Powering tomorrow. Machine Learning goes electric.

Powering tomorrow. Machine Learning goes electric.

Client Objective

Requiring a high-voltage solution. The VP of Data and Analytics at an energy company needed help building machine learning operations (ML Ops) capabilities to supercharge advanced analytics to optimize the power grid. The stakeholders wanted these insights to be integrated into business applications and models that could be continuously measured, monitored, and improved. Plus, they wanted all these capabilities made available across the company.

Unique Challenge

Static knowledge. While the VP’s stakeholders had high hopes and even bigger expectations for scaling machine learning solutions – the team lacked the AI/ML leadership and expertise they needed.

Bespoke Solution

Scaling value with off-the-grid thinking. Unify developed an ML Ops architecture and implementation roadmap by working with the VP’s data team and other key leaders.
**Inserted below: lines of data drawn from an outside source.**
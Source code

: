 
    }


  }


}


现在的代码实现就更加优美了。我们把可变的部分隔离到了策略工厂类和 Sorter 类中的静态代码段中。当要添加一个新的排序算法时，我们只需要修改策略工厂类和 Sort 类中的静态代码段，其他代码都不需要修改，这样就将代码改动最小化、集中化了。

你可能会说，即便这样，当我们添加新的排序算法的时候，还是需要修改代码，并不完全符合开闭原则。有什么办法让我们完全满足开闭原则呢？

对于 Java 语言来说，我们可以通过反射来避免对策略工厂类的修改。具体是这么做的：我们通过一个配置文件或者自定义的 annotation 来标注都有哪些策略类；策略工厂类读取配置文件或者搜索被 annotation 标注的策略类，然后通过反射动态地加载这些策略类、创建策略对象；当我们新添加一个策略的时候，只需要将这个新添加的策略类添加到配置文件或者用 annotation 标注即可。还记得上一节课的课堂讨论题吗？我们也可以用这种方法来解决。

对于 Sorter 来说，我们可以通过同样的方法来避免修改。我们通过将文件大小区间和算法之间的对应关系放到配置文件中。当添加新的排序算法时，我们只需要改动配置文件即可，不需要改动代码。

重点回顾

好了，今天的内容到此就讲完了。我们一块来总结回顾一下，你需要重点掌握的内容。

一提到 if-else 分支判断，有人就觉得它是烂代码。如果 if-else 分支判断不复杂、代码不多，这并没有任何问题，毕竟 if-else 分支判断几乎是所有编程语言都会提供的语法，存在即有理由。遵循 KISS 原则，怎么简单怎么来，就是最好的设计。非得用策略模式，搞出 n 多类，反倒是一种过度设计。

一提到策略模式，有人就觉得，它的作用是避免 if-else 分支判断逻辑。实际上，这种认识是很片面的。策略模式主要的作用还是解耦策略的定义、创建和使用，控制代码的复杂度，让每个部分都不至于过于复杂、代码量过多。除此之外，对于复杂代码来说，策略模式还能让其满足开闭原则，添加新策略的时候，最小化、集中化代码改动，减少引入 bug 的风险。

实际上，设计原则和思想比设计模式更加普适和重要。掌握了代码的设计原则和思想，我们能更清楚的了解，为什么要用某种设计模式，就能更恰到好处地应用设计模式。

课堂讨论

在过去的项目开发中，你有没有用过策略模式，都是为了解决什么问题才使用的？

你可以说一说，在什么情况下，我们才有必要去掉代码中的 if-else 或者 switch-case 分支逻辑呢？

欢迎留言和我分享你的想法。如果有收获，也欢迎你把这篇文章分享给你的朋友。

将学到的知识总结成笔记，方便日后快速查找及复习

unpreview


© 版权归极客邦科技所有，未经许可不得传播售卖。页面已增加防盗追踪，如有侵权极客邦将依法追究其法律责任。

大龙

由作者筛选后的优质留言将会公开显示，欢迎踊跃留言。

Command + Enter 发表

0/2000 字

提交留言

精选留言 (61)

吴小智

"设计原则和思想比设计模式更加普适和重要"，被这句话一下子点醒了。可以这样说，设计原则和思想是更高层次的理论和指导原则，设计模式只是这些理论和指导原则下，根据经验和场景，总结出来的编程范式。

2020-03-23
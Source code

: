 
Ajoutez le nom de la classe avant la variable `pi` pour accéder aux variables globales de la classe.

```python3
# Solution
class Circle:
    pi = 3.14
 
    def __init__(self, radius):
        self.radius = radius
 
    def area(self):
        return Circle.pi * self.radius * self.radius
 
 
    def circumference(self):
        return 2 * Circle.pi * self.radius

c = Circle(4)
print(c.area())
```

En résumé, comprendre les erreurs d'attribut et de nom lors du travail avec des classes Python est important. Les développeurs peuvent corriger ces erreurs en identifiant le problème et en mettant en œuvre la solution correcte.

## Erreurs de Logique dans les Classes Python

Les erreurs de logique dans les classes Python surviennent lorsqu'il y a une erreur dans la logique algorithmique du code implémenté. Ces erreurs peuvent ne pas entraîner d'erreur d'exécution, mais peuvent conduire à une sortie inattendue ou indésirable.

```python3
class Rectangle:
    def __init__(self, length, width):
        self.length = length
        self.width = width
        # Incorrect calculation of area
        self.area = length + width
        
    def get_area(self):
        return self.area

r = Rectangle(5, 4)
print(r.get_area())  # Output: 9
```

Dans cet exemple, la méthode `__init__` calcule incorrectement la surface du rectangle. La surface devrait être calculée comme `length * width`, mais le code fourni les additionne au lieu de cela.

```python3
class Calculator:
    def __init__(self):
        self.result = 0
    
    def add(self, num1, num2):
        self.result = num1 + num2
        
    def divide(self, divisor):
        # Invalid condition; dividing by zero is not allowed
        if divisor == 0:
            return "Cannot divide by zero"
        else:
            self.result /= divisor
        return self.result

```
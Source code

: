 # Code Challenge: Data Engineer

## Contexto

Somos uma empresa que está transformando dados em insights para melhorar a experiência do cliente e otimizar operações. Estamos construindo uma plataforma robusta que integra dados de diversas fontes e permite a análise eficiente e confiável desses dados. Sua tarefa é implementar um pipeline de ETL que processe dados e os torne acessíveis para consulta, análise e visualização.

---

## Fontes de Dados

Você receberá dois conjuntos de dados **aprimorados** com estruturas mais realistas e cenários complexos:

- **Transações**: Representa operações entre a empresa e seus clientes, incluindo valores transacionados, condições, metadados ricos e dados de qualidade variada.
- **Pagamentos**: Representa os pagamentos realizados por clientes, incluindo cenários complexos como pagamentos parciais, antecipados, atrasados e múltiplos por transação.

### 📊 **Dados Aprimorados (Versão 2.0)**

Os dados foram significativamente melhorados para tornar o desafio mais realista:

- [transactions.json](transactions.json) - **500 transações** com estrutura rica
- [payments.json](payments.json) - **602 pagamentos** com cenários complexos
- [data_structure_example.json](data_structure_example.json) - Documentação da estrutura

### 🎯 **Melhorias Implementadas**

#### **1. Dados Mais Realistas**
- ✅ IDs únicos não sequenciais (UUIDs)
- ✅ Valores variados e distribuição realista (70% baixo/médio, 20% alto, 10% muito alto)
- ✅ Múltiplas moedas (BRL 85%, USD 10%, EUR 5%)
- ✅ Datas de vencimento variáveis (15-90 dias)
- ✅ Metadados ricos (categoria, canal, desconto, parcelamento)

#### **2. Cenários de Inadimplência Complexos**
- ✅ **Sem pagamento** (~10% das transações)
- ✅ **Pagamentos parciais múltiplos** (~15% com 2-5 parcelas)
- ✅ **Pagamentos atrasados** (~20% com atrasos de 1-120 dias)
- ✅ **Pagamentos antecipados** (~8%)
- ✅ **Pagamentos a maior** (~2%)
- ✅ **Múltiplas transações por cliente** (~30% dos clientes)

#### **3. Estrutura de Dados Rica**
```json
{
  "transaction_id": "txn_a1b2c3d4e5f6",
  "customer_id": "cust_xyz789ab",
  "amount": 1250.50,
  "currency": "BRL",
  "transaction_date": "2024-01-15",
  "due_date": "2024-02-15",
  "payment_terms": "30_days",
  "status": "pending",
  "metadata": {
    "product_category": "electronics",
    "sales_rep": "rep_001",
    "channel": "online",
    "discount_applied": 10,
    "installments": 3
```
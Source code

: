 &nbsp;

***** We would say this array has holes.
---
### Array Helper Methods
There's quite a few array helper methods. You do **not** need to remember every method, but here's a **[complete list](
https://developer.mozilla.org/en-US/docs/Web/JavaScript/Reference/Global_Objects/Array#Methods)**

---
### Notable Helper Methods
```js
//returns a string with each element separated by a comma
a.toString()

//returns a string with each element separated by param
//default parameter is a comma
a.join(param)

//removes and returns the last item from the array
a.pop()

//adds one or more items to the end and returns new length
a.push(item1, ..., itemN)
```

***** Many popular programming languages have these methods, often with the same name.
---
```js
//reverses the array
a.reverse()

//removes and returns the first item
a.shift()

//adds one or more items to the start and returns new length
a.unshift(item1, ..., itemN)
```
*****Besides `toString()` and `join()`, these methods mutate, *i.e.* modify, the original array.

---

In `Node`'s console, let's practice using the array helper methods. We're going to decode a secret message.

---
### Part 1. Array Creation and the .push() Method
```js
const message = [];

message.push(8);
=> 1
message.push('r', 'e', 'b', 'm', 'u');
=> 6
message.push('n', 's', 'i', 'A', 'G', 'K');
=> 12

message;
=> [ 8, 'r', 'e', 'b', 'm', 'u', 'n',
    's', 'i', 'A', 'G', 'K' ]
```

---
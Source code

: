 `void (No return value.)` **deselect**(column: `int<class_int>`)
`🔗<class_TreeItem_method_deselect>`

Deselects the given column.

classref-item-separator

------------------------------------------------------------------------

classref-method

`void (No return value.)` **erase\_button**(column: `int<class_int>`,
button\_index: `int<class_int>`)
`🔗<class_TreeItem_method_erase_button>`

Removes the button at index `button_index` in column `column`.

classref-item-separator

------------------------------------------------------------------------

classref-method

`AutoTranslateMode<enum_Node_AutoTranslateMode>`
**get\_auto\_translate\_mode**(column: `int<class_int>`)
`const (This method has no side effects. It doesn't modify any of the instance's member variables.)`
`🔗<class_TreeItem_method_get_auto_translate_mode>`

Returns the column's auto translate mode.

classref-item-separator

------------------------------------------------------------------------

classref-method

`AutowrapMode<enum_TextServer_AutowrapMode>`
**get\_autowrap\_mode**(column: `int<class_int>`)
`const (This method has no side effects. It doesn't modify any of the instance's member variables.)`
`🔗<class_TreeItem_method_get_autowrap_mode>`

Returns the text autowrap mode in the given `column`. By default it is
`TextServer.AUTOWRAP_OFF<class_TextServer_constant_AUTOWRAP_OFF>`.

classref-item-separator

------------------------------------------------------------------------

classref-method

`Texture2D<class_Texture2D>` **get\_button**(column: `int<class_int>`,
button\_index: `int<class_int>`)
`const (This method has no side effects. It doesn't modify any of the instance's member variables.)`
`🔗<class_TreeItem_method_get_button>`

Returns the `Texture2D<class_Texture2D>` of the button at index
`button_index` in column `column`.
The Unifiers designed an end-to-end ML solution for widespread usage that included everything from management to monitoring, automation, delivery, and governance.

Proven Impact

A bolt of speed and value. After partnering with Unify to design and implement ML Ops, the client was able to achieve ML at scale. The executed roadmap decreased the time to operationalize models from several months to just weeks. Now stakeholders have access to real-time ML algorithms and predictive analytics that enable operational insights and decision-making – keeping operational efficiency flowing like never before.